Last night's TV - America on a Plate: the Story of the Diner
Alice-Azania Jarvis on a programme that examined an institution of American life
How's this for an idea? You go to America. Go on. Get a nice shiny red car, drive around. Zoom through the streets of Manhattan with the top down, nip south to Nashville.
And eat. Lots and lots of hearty American fare. Diner fare. All the while getting paid for it, because this is work – or it is if you're Stephen Smith, the lucky sod. "On my travels I intend to eat nothing but honest-to-God, home-cooked diner chow," said Smith, if not quite with relish then at least a level of sardonic satisfaction. He has something of the Louis Theroux about him only, in this instance, it's hamburgers he's talking about, not crystal meth. He also says chow a lot. At least four times in the space of an hour. That's quite a lot, isn't it? Chow. As in, "cowboy chow". Or politicians on the election trail visiting diners to "negotiate chow." Chow. There we are, four in one paragraph.
Diners are welcoming places, contended Smith in America on a Plate: the Story of the Diner (BBC4). They're also lonely, sad, desperate, attracting drifters and loners long into the night, fireflies to their neon flames, strip-lit havens where stodgy comfort food is doled up in hefty portions with a side order of pathos. Few depictions capture that spirit quite so accurately as Edward Hopper's Nighthawks, a characteristically stylish depiction of a diner late at night, empty but for three customers and their white-hatted waiter. Smith tried to track down the Nighthawks diner, but to no avail.

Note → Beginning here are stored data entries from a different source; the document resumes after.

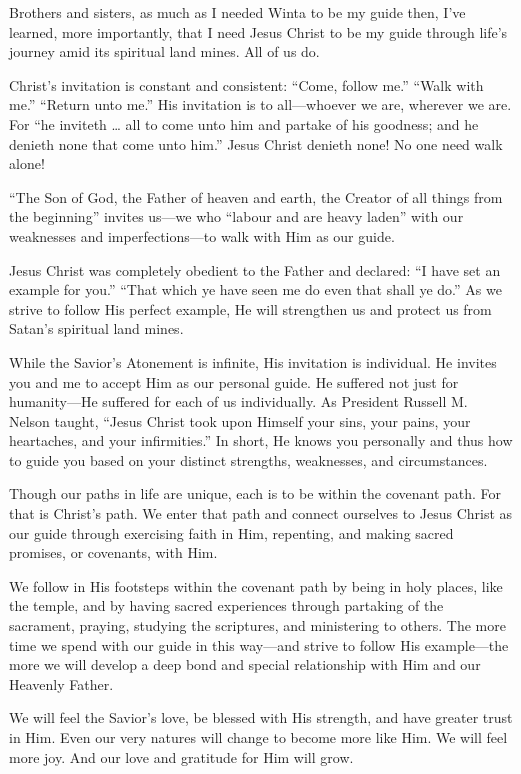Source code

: \documentclass[letterpaper, 11pt]{report}
\begin{document}
Brothers and sisters, as much as I needed Winta to be my guide then, I’ve learned, more importantly, that I need Jesus Christ to be my guide through life’s journey amid its spiritual land mines. All of us do.

Christ’s invitation is constant and consistent: “Come, follow me.” “Walk with me.” “Return unto me.” His invitation is to all—whoever we are, wherever we are. For “he inviteth … all to come unto him and partake of his goodness; and he denieth none that come unto him.” Jesus Christ denieth none! No one need walk alone!

“The Son of God, the Father of heaven and earth, the Creator of all things from the beginning” invites us—we who “labour and are heavy laden” with our weaknesses and imperfections—to walk with Him as our guide.

Jesus Christ was completely obedient to the Father and declared: “I have set an example for you.” “That which ye have seen me do even that shall ye do.” As we strive to follow His perfect example, He will strengthen us and protect us from Satan’s spiritual land mines.

While the Savior’s Atonement is infinite, His invitation is individual. He invites you and me to accept Him as our personal guide. He suffered not just for humanity—He suffered for each of us individually. As President Russell M. Nelson taught, “Jesus Christ took upon Himself your sins, your pains, your heartaches, and your infirmities.” In short, He knows you personally and thus how to guide you based on your distinct strengths, weaknesses, and circumstances.

Though our paths in life are unique, each is to be within the covenant path. For that is Christ’s path. We enter that path and connect ourselves to Jesus Christ as our guide through exercising faith in Him, repenting, and making sacred promises, or covenants, with Him.

We follow in His footsteps within the covenant path by being in holy places, like the temple, and by having sacred experiences through partaking of the sacrament, praying, studying the scriptures, and ministering to others. The more time we spend with our guide in this way—and strive to follow His example—the more we will develop a deep bond and special relationship with Him and our Heavenly Father.

We will feel the Savior’s love, be blessed with His strength, and have greater trust in Him. Even our very natures will change to become more like Him. We will feel more joy. And our love and gratitude for Him will grow.
\end{document}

Still, it's an interpretation repeated time and time again. The diner as a haven has permeated the work of Norman Rockwell, John Updike, and countless film directors over the decades. Smith interviewed Suzanne Vega, she of "Tom's Diner" fame. Rather awkwardly, he got her to sing to her hit back to him while sitting, sure enough, in the diner where it was written (Tom's Restaurant, as it happens). But the most interesting encounter of the trip, really, came when he met participants of the 1960s sit-ins that marked the Southern civil-rights movements. Deprived the right to sit down and eat at lunch counters across the South (but permitted to shop in the general stores to which they were often attached), African-Americans took to non-violent occupations, entering en masse and quietly sitting at the tables. More often than not, they were greeted with legalised violence by the waiting white men. But occasionally, just occasionally, they got to order a burger.